TASK TO COMPLETE: Nothing in the listing should differ in your copy; retype it all exactly.
START RECORDS
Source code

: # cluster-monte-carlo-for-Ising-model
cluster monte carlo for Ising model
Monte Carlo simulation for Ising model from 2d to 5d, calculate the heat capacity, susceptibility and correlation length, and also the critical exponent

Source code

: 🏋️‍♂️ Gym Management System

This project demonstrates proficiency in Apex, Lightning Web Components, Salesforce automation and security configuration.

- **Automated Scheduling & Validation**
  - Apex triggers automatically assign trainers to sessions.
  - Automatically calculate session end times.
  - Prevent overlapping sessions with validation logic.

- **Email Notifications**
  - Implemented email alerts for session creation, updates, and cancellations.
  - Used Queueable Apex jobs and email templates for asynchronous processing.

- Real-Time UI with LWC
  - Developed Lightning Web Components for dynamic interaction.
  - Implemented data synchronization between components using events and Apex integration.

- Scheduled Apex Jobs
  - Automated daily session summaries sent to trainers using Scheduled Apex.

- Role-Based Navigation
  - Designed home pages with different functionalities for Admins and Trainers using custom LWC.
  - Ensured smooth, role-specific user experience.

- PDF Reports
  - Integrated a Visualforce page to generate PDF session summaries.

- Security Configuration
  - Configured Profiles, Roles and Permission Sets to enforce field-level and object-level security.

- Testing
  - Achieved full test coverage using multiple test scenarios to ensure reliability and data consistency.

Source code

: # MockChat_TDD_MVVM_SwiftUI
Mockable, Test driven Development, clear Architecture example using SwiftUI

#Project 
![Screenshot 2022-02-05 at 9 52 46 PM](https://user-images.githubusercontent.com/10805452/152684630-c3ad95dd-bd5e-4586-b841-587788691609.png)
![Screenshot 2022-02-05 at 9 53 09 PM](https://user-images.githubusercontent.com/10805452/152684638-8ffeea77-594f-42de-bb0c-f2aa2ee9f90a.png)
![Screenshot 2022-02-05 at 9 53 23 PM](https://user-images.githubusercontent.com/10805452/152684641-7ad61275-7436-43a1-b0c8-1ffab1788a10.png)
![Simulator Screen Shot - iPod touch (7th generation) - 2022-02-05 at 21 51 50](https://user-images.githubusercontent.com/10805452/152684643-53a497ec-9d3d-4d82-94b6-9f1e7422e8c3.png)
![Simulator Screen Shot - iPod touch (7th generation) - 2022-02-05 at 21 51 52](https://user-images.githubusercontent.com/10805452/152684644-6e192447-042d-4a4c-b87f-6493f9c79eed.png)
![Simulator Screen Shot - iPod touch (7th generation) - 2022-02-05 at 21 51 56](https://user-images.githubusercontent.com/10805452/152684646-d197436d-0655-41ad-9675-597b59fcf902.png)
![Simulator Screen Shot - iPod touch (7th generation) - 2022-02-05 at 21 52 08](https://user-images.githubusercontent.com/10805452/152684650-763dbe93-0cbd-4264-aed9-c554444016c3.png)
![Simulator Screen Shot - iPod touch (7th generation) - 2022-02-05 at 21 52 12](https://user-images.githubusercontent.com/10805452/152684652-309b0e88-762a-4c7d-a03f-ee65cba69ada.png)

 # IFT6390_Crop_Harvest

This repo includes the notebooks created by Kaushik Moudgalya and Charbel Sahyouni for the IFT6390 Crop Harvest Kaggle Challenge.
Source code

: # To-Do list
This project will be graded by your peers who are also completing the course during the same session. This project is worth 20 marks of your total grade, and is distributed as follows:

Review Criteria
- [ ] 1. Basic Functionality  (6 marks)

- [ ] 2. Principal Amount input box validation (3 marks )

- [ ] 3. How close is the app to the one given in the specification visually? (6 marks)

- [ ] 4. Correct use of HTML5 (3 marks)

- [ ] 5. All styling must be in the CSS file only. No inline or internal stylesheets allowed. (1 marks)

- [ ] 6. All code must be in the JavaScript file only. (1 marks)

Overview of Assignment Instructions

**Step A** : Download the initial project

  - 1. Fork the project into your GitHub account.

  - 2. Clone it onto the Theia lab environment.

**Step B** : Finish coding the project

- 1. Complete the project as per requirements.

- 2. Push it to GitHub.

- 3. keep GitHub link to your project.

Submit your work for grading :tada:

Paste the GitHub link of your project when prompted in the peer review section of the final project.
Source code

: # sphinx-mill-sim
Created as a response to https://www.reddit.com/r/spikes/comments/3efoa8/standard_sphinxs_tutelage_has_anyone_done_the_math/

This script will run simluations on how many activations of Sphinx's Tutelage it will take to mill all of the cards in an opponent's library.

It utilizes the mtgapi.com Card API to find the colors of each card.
END RECORDS
EXERCISE OUTPUT:
Source code

: # cluster-monte-carlo-for-Ising-model
cluster monte carlo for Ising model
Monte Carlo simulation for Ising model from 2d to 5d, calculate the heat capacity, susceptibility and correlation length, and also the critical exponent

Source code

: 🏋️‍♂️ Gym Management System

This project demonstrates proficiency in Apex, Lightning Web Components, Salesforce automation and security configuration.

- **Automated Scheduling & Validation**
  - Apex triggers automatically assign trainers to sessions.
  - Automatically calculate session end times.
  - Prevent overlapping sessions with validation logic.

- **Email Notifications**
  - Implemented email alerts for session creation, updates, and cancellations.
  - Used Queueable Apex jobs and email templates for asynchronous processing.

- Real-Time UI with LWC
  - Developed Lightning Web Components for dynamic interaction.
  - Implemented data synchronization between components using events and Apex integration.

- Scheduled Apex Jobs
  - Automated daily session summaries sent to trainers using Scheduled Apex.

- Role-Based Navigation
  - Designed home pages with different functionalities for Admins and Trainers using custom LWC.
  - Ensured smooth, role-specific user experience.

- PDF Reports
  - Integrated a Visualforce page to generate PDF session summaries.

- Security Configuration
  - Configured Profiles, Roles and Permission Sets to enforce field-level and object-level security.

- Testing
  - Achieved full test coverage using multiple test scenarios to ensure reliability and data consistency.

Source code

: # MockChat_TDD_MVVM_SwiftUI
Mockable, Test driven Development, clear Architecture example using SwiftUI

#Project 
![Screenshot 2022-02-05 at 9 52 46 PM](https://user-images.githubusercontent.com/10805452/152684630-c3ad95dd-bd5e-4586-b841-587788691609.png)
![Screenshot 2022-02-05 at 9 53 09 PM](https://user-images.githubusercontent.com/10805452/152684638-8ffeea77-594f-42de-bb0c-f2aa2ee9f90a.png)
![Screenshot 2022-02-05 at 9 53 23 PM](https://user-images.githubusercontent.com/10805452/152684641-7ad61275-7436-43a1-b0c8-1ffab1788a10.png)
![Simulator Screen Shot - iPod touch (7th generation) - 2022-02-05 at 21 51 50](https://user-images.githubusercontent.com/10805452/152684643-53a497ec-9d3d-4d82-94b6-9f1e7422e8c3.png)
![Simulator Screen Shot - iPod touch (7th generation) - 2022-02-05 at 21 51 52](https://user-images.githubusercontent.com/10805452/152684644-6e192447-042d-4a4c-b87f-6493f9c79eed.png)
![Simulator Screen Shot - iPod touch (7th generation) - 2022-02-05 at 21 51 56](https://user-images.githubusercontent.com/10805452/152684646-d197436d-0655-41ad-9675-597b59fcf902.png)
![Simulator Screen Shot - iPod touch (7th generation) - 2022-02-05 at 21 52 08](https://user-images.githubusercontent.com/10805452/152684650-763dbe93-0cbd-4264-aed9-c554444016c3.png)
![Simulator Screen Shot - iPod touch (7th generation) - 2022-02-05 at 21 52 12](https://user-images.githubusercontent.com/10805452/152684652-309b0e88-762a-4c7d-a03f-ee65cba69ada.png)

 # IFT6390_Crop_Harvest

This repo includes the notebooks created by Kaushik Moudgalya and Charbel Sahyouni for the IFT6390 Crop Harvest Kaggle Challenge.
Source code

: # To-Do list
This project will be graded by your peers who are also completing the course during the same session. This project is worth 20 marks of your total grade, and is distributed as follows:

Review Criteria
- [ ] 1. Basic Functionality  (6 marks)

- [ ] 2. Principal Amount input box validation (3 marks )

- [ ] 3. How close is the app to the one given in the specification visually? (6 marks)

- [ ] 4. Correct use of HTML5 (3 marks)

- [ ] 5. All styling must be in the CSS file only. No inline or internal stylesheets allowed. (1 marks)

- [ ] 6. All code must be in the JavaScript file only. (1 marks)

Overview of Assignment Instructions

**Step A** : Download the initial project

  - 1. Fork the project into your GitHub account.

  - 2. Clone it onto the Theia lab environment.

**Step B** : Finish coding the project

- 1. Complete the project as per requirements.

- 2. Push it to GitHub.

- 3. keep GitHub link to your project.

Submit your work for grading :tada:

Paste the GitHub link of your project when prompted in the peer review section of the final project.
Source code

: # sphinx-mill-sim
Created as a response to https://www.reddit.com/r/spikes/comments/3efoa8/standard_sphinxs_tutelage_has_anyone_done_the_math/

This script will run simluations on how many activations of Sphinx's Tutelage it will take to mill all of the cards in an opponent's library.

It utilizes the mtgapi.com Card API to find the colors of each card.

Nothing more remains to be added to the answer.